3-[Bis(pyridin-2-ylmethyl)amino]-5-(4-carboxyphenyl)-BODIPY as Ratiometric Fluorescent Sensor for Cu²⁺

Abstract

We developed an asymmetric fluorescent sensor 1 for Cu²⁺, based on 4,4-difluoro-4-bora-3a,4a-diaza-s-indacene (BODIPY), by introducing 4-carboxyphenyl and bis(pyridin-2-ylmethyl)amine groups at the 5- and 3-positions, respectively, of the BODIPY core. We then investigated the photophysical and cation-sensing properties of the sensor. BODIPY 1 showed large absorption and fluorescence spectral shifts on binding to Cu²⁺. The fluorescence peak at 580 nm red-shifted to 620 nm. The binding stoichiometry of BODIPY 1 and Cu²⁺ was 1:3. The ratio of the fluorescence intensity at 620 nm to that at 580 nm (F₆₂₀/F₅₈₀) increased with increasing concentration of Cu²⁺ (3–10 equiv); this enabled ratiometric determination of Cu²⁺. Although BODIPY 1 showed good selectivity for Cu²⁺, there was an interfering effect of Fe³⁺. BODIPY 1 could be used for the naked-eye detection of Cu²⁺ in a water-containing sample.

1. Introduction

The conservation of natural environments and their protection from hazardous contaminants are becoming considerably important. Heavy metals, in particular, have serious risks to the environment and to human health because of their toxicity. Copper (Cu) is one of the heavy metals, and excess uptake of Cu into the human body can lead to gastrointestinal disturbance, and liver or kidney damage [1]. The development of rapid and easy screening methods for heavy metals, including Cu, is therefore needed. Presently, the most general analytical methods for heavy-metal determination are inductively coupled plasma (ICP)-optical emission spectrometry, ICP-mass spectrometry, and atomic absorption spectrometry [2]. Although these analytical methods are precise and sensitive, they are costly, and always need complicated sample preparation. Furthermore, they are not used in on-site screening. The development of a cost-effective and easy method for determining concentrations of heavy metals is therefore necessary.
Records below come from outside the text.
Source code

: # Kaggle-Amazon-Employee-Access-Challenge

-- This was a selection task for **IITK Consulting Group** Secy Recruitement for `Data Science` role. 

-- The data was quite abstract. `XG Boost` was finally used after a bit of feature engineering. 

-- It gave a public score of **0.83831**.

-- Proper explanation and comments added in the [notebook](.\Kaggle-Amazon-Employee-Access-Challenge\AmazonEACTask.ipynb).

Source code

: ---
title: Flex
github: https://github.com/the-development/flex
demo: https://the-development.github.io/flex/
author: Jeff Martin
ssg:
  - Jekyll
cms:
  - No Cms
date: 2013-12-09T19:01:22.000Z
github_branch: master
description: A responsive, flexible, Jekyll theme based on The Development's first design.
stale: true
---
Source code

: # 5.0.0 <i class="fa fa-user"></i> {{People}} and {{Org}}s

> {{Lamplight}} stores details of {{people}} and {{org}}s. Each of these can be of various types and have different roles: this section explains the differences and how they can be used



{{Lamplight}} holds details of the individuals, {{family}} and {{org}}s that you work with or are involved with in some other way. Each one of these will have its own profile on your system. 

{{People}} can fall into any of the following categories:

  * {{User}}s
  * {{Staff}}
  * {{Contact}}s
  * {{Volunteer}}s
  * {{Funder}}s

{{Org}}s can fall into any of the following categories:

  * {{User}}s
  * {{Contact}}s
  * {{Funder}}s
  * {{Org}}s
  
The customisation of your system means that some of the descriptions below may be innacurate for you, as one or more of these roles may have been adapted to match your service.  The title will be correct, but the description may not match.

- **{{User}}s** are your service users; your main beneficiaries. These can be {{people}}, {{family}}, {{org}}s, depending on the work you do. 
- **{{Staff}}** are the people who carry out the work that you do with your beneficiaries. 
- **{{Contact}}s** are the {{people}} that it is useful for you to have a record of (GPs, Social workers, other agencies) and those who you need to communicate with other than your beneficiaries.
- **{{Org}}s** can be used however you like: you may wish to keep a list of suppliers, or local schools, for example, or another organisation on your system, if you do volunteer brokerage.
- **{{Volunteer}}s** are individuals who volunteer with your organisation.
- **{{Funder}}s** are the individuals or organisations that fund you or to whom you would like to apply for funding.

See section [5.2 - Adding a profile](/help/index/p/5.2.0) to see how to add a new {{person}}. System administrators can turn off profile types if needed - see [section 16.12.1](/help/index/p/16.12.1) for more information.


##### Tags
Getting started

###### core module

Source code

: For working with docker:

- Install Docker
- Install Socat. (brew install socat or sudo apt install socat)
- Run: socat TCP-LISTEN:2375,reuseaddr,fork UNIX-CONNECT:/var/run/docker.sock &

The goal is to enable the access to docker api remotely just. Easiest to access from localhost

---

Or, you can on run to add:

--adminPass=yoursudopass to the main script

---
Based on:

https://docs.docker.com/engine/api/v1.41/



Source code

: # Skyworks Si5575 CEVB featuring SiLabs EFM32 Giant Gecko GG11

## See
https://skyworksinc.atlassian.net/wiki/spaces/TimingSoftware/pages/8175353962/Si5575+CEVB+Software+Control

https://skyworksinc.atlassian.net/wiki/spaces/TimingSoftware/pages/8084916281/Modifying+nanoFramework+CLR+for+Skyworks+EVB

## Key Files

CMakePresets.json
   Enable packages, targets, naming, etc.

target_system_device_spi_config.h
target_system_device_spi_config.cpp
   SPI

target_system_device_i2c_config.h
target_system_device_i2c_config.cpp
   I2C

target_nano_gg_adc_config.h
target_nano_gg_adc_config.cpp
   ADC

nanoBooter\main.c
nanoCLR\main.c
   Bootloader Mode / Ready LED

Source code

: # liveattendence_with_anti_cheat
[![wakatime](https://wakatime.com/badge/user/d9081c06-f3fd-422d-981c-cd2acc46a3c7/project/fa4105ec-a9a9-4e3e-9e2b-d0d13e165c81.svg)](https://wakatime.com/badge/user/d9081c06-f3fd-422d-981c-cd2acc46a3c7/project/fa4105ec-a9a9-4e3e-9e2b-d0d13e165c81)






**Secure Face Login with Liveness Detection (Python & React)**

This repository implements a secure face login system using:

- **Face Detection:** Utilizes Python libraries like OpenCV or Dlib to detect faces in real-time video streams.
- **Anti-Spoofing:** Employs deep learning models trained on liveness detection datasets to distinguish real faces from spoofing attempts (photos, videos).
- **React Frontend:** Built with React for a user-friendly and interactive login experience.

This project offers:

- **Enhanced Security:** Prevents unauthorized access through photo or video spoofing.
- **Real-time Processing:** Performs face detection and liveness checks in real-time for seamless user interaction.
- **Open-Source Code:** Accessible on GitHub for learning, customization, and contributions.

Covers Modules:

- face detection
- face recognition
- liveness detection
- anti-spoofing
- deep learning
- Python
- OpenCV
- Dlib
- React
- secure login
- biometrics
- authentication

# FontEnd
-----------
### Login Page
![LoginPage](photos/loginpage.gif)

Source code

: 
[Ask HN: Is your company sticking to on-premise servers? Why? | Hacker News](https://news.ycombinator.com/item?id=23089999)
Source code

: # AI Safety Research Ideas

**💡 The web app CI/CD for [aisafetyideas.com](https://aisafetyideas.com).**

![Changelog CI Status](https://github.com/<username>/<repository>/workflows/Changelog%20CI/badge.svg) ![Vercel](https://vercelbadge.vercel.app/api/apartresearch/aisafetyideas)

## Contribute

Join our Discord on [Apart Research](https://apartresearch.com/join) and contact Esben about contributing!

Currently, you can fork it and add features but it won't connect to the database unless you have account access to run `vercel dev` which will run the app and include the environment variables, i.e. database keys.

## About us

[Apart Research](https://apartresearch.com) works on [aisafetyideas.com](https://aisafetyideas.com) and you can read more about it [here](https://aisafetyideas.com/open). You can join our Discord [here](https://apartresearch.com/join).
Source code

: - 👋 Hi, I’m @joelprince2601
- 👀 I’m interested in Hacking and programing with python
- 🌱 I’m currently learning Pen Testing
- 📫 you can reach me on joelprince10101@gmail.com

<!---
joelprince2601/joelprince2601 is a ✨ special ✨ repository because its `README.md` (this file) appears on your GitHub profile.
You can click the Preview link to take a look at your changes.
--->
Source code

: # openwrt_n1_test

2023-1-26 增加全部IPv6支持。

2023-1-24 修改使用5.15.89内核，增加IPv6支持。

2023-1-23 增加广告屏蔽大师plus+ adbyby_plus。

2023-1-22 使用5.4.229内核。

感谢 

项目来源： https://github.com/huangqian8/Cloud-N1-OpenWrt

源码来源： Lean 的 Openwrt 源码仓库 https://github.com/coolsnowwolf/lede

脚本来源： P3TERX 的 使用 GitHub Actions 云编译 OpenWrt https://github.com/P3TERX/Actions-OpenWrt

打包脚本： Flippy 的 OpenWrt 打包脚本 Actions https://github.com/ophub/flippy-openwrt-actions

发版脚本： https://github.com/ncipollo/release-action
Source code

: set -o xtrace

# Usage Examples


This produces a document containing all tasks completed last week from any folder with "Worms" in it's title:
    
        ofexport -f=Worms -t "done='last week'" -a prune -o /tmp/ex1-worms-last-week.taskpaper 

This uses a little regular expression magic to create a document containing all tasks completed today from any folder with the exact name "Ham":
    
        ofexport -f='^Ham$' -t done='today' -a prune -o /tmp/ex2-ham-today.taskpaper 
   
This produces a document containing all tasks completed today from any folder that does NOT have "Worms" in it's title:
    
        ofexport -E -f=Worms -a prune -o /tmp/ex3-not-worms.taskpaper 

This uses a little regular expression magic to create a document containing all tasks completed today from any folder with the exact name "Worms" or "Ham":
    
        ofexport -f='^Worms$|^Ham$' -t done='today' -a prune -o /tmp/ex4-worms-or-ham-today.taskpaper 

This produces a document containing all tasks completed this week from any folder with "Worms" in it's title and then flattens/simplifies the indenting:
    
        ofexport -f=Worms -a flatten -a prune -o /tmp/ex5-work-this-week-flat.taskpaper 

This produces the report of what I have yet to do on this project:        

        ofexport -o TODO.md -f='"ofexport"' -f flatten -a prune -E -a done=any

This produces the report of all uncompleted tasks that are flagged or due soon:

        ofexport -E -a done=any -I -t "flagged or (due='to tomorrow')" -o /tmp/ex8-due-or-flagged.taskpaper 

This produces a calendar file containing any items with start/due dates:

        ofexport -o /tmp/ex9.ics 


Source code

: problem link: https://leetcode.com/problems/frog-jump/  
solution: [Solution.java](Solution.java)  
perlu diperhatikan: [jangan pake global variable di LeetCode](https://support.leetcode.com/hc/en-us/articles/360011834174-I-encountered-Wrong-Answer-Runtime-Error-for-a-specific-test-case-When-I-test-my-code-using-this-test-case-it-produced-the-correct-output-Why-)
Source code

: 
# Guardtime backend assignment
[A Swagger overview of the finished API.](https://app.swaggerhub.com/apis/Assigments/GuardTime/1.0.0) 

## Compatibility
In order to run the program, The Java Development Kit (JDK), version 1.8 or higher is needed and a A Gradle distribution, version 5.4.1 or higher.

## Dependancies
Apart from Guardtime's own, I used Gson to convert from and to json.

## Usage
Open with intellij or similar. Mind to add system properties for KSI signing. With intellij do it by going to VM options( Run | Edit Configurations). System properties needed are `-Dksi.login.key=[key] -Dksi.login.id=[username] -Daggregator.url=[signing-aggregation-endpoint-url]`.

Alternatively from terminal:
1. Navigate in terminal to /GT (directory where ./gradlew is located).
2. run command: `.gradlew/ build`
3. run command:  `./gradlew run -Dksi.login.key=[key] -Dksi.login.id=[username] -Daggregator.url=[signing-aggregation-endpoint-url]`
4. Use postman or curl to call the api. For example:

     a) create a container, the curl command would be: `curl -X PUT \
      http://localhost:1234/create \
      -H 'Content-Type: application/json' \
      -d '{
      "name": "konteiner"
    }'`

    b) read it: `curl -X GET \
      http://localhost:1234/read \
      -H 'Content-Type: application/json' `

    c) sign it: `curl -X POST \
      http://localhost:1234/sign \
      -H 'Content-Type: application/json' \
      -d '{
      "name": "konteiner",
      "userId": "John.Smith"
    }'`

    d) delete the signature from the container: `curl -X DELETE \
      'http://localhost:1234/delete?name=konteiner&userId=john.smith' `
Fluorescence spectroscopy with fluorescent sensor molecules is an attractive method for quantifying heavy-metal cations, because of its high sensitivity, operational simplicity, and versatile instrumentation [3]. In addition, these sensor molecules can determine the free cation concentration of heavy metals, which is important in natural environments and many biological systems. The design and synthesis of new fluorescent sensor molecules are active areas of research, and different kinds of fluorescent sensors for heavy-metal cations have been reported [4]. Among them, ratiometric fluorescent sensors that show fluorescence spectral shift caused by interaction with heavy-metal cations are more sensitive than those that show increase (“turn-on”) or decrease (“turn-off”) of fluorescence intensity [5]. Ratiometric fluorescent sensors enable reliable measurements of analyte concentrations, because the ratio of the intensities at two different fluorescence wavelengths is not affected by fluctuations in the source light intensity and concentration of the fluorescent sensor molecule.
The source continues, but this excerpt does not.